Several personality type distinctions are particularly tricky and worth noting to help in avoiding confusion.
One involves two personality types commonly found in academia. The majority of professors have predominantly Late/Upper/Inner personalities. But we see also a fair number of Early/Upper/Outers. If an Early-Axis person’s energetic is highly ascendant, he or she can be just as comfortable with the intellect and just as fascinated by objective inquiry. Useful clues—the Earlies have a harder time keeping their hair combed, are frequently hard to find beneath the ecological complexity of their offices, and are less naturally comfortable with the structure of academic life. (But again, you must go beyond behavior to the underlying reality to really make the distinction.)

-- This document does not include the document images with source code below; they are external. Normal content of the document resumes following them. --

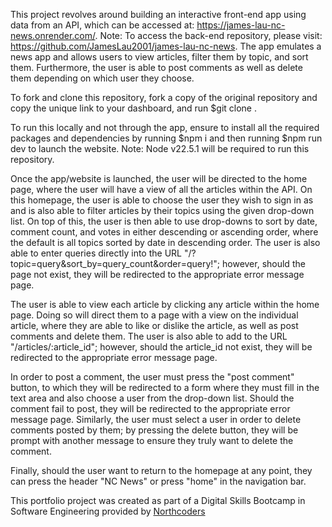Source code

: This project revolves around building an interactive front-end app using data from an API, which can be accessed at: https://james-lau-nc-news.onrender.com/.
Note: To access the back-end repository, please visit: https://github.com/JamesLau2001/james-lau-nc-news.
The app emulates a news app and allows users to view articles, filter them by topic, and sort them. Furthermore, the user is able to post comments as well as delete them depending on which user they choose.

To fork and clone this repository, fork a copy of the original repository and copy the unique link to your dashboard, and run $git clone <link>.

To run this locally and not through the app, ensure to install all the required packages and dependencies by running $npm i and then running $npm run dev to launch the website. Note: Node v22.5.1 will be required to run this repository.

Once the app/website is launched, the user will be directed to the home page, where the user will have a view of all the articles within the API. On this homepage, the user is able to choose the user they wish to sign in as and is also able to filter articles by their topics using the given drop-down list. On top of this, the user is then able to use drop-downs to sort by date, comment count, and votes in either descending or ascending order, where the default is all topics sorted by date in descending order.
The user is also able to enter queries directly into the URL "/?topic=query&sort_by=query_count&order=query!"; however, should the page not exist, they will be redirected to the appropriate error message page.

The user is able to view each article by clicking any article within the home page. Doing so will direct them to a page with a view on the individual article, where they are able to like or dislike the article, as well as post comments and delete them.
The user is also able to add to the URL "/articles/:article_id"; however, should the article_id not exist, they will be redirected to the appropriate error message page.

In order to post a comment, the user must press the "post comment" button, to which they will be redirected to a form where they must fill in the text area and also choose a user from the drop-down list. Should the comment fail to post, they will be redirected to the appropriate error message page. Similarly, the user must select a user in order to delete comments posted by them; by pressing the delete button, they will be prompt with another message to ensure they truly want to delete the comment.

Finally, should the user want to return to the homepage at any point, they can press the header "NC News" or press "home" in the navigation bar.

This portfolio project was created as part of a Digital Skills Bootcamp in Software Engineering provided by [Northcoders](https://northcoders.com/)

We find a second easily confusing distinction between Early/Outer artistic personalties and those that occupy similar niches in society but from a Late/Lower/Inner energetic. Dancers and visual artists come from both. Most jazz musicians are Early, but much of the jazz audience is Late. A few clues—in dance, the Earlies are going to be more comfortable with improvisation, the Lates with dance that is more choreographed. In painting, the Early artist is more apt to work abstractly, the Late artist more representationally. (But again, more than behaviors are needed for the discrimination.) We see a related juxtaposition in the personalities attracted to “new age” thinking in the 1980’s. We tend to identify new age thinking with Earlies. But, in fact, popularized New Age thinking came primarily out of Late/Lower/Inner initiatives and sensibilities. Earlies got it started with their delvings into meditation and mysticism. But Late/Lowers like Shirley McLaine and Lynn Andrews made it marketable.
The easy confusion in each of these distinctions has a common origin. Each juxtaposition involves Early/Outer (generally quite Outer) and Late/Inner (generally quite Inner) dynamics. Early/Outer and Late/Inner dynamics have, at their core, realities that couldn’t be much further apart. At the same time, within each, the balance between more creatively manifest (more archetypically masculine) and more creatively germinal (archetypically feminine) is very similar. Early/Outer represents the most form-defined energetic within the least form-defined axis. Late/Inner represents the least form-defined energetic within the most form-defined axis. It is not surprising then, that at least at first blush, these styles can appear quite similar.